The following post was first an email to a young church planter seeking counsel. He is planting a church in a rough area. Not a few of those who are getting converted have been living together, sometimes with children, sometimes for years, without getting married. His question, then, is what should be said to these couples where one of the pair gets converted, and the other, so far, does not. Should the advice be to get married? Or is that encouraging people to be unequally yoked?
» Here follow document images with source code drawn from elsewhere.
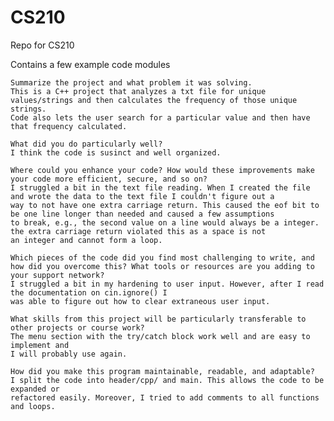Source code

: # CS210
Repo for CS210

Contains a few example code modules


    Summarize the project and what problem it was solving.
    This is a C++ project that analyzes a txt file for unique values/strings and then calculates the frequency of those unique strings.
    Code also lets the user search for a particular value and then have that frequency calculated.
    
    What did you do particularly well?
    I think the code is susinct and well organized. 
    
    Where could you enhance your code? How would these improvements make your code more efficient, secure, and so on?
    I struggled a bit in the text file reading. When I created the file and wrote the data to the text file I couldn't figure out a 
    way to not have one extra carriage return. This caused the eof bit to be one line longer than needed and caused a few assumptions 
    to break, e.g., the second value on a line would always be a integer. the extra carriage return violated this as a space is not 
    an integer and cannot form a loop.
    
    Which pieces of the code did you find most challenging to write, and how did you overcome this? What tools or resources are you adding to your support network?
    I struggled a bit in my hardening to user input. However, after I read the documentation on cin.ignore() I 
    was able to figure out how to clear extraneous user input.
        
    What skills from this project will be particularly transferable to other projects or course work?
    The menu section with the try/catch block work well and are easy to implement and 
    I will probably use again.    
    
    How did you make this program maintainable, readable, and adaptable?
    I split the code into header/cpp/ and main. This allows the code to be expanded or 
    refactored easily. Moreover, I tried to add comments to all functions and loops.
The question you’re facing is really about what marriage is, according to the Bible. At various times, I’ve faced the same questions you are now facing. The following are some guidelines. Some of these depend directly on what the Bible says, and some belong in the domain of prudential wisdom that is itself shaped by the Bible.
More than sexual union
(1) In the Bible, marriage is more than sexual union between a man and a woman, but it is not less. It also includes public commitment to each other in some public, legal, and culturally acknowledged way that sets this pair apart as husband and wife. In the nomadic culture of Abraham’s day, a part of the ceremony was for the groom to take his bride ‘into his mother’s tent’ (so Isaac) — that was the equivalent of the wedding night. Under the law of Moses, if A and B sleep together, and if it is clearly not rape, the law does not say, ‘Oh, well, I guess that makes them married’. No, the dowry must still be paid (that was part of the public declaration of marriage under that culture), the two families are involved, etc. So today, if A and B have been living together in sexual intimacy for some time, but without benefit of public attestation (whether in a church or before, say, a justice of the peace), they are not really ‘married’ in the full sense of that term (the sexual union is there, but not the public mutual commitment according to the laws of our day); but equally, if A and B take vows of marriage and then don’t sleep together, this is not fully ‘marriage’ either.